I got this question by e-mail recently:
If Sabbath was not moral law then why does the Roman Catholic Church say it is a mortal sin to miss Sunday [the new Sabbath?] worship? If we don’t have to observe the 7th day then why would we have to observe the first day? God never ever said that! I’m so confused.
That’s a very good question.
The Sabbath is not a moral law in that the timing of it has nothing moral about it – that is purely ceremonial, a remembrance of a certain event. The moral aspect lies with our duty to God. It is our duty to worship God, and this includes coming together as a community of believers. (Obviously not always possible, but the New Testament does call for more than private faith without fellowship.)
The New Testament does not bind us to the Sabbath – in fact, Paul tells us that whatever day we keep, we do so for the glory of God. He also says that the Sabbath is a shadow of what we now have the reality of in Christ. The day, the timing, is not important to Christians.
God did not formally ordain Sunday as a day of worship – that was done by the early Christians, with the Holy Spirit working in them (and is recorded in the Bible). Its purpose was to give glory to God by celebrating the resurrection.

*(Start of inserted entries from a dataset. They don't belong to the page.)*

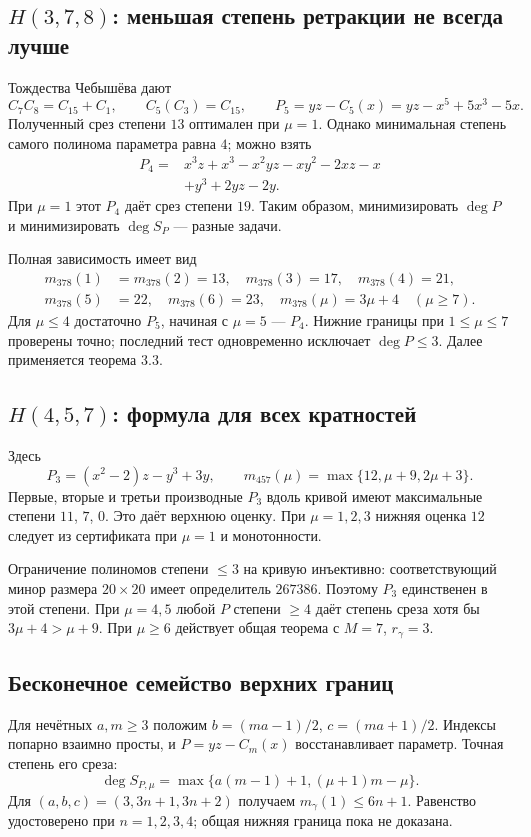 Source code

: \subsection*{$H(3,7,8)$: меньшая степень ретракции не всегда лучше}
Тождества Чебышёва дают
\[
C_7C_8=C_{15}+C_1,\qquad C_5(C_3)=C_{15},\qquad
P_5=yz-C_5(x)=yz-x^5+5x^3-5x.
\]
Полученный срез степени $13$ оптимален при $\mu=1$. Однако минимальная степень самого полинома параметра равна $4$; можно взять
\[
\begin{split}
P_4={}&x^3z+x^3-x^2yz-xy^2-2xz-x\\
&+y^3+2yz-2y.
\end{split}
\]
При $\mu=1$ этот $P_4$ даёт срез степени $19$. Таким образом, минимизировать $\deg P$ и минимизировать $\deg S_P$ --- разные задачи.

Полная зависимость имеет вид
\[
\boxed{\begin{aligned}
m_{378}(1)&=m_{378}(2)=13,\quad m_{378}(3)=17,\quad m_{378}(4)=21,\\
m_{378}(5)&=22,\quad m_{378}(6)=23,\quad
m_{378}(\mu)=3\mu+4\quad(\mu\ge7).
\end{aligned}}
\]
Для $\mu\le4$ достаточно $P_5$, начиная с $\mu=5$ --- $P_4$. Нижние границы при $1\le\mu\le7$ проверены точно; последний тест одновременно исключает $\deg P\le3$. Далее применяется теорема 3.3.

\subsection*{$H(4,5,7)$: формула для всех кратностей}
Здесь
\[
P_3=(x^2-2)z-y^3+3y,\qquad
\boxed{m_{457}(\mu)=\max\{12,\mu+9,2\mu+3\}.}
\]
Первые, вторые и третьи производные $P_3$ вдоль кривой имеют максимальные степени $11$, $7$, $0$. Это даёт верхнюю оценку. При $\mu=1,2,3$ нижняя оценка $12$ следует из сертификата при $\mu=1$ и монотонности.

Ограничение полиномов степени $\le3$ на кривую инъективно: соответствующий минор размера $20\times20$ имеет определитель $267386$. Поэтому $P_3$ единственен в этой степени. При $\mu=4,5$ любой $P$ степени $\ge4$ даёт степень среза хотя бы $3\mu+4>\mu+9$. При $\mu\ge6$ действует общая теорема с $M=7$, $r_\gamma=3$.

\subsection*{Бесконечное семейство верхних границ}
Для нечётных $a,m\ge3$ положим $b=(ma-1)/2$, $c=(ma+1)/2$. Индексы попарно взаимно просты, и $P=yz-C_m(x)$ восстанавливает параметр. Точная степень его среза:
\[
\deg S_{P,\mu}=\max\{a(m-1)+1,(\mu+1)m-\mu\}.
\]
Для $(a,b,c)=(3,3n+1,3n+2)$ получаем $m_\gamma(1)\le6n+1$. Равенство удостоверено при $n=1,2,3,4$; общая нижняя граница пока не доказана.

Unless there is a good reason not to, refusal to worship with fellow Christians must be seen in a negative light – it is not good for the Christian, and it is not good for the fellowship of the Church. It is in that sense that not going to church is considered to be a sin. That is the moral sense that existed when the Sabbath was in force as well, and while the timing on the 7th day is no longer of importance to Christians, the same moral requirement to worship God applies to Christians on Sundays, Easter, Christmas, and any day when the faithful gather together as a group to celebrate some aspect of Christ’s life and work. For those who still keep the 7th day, God will judge their hearts, not their calendar, and so the same moral principle would apply to them regarding the Sabbath.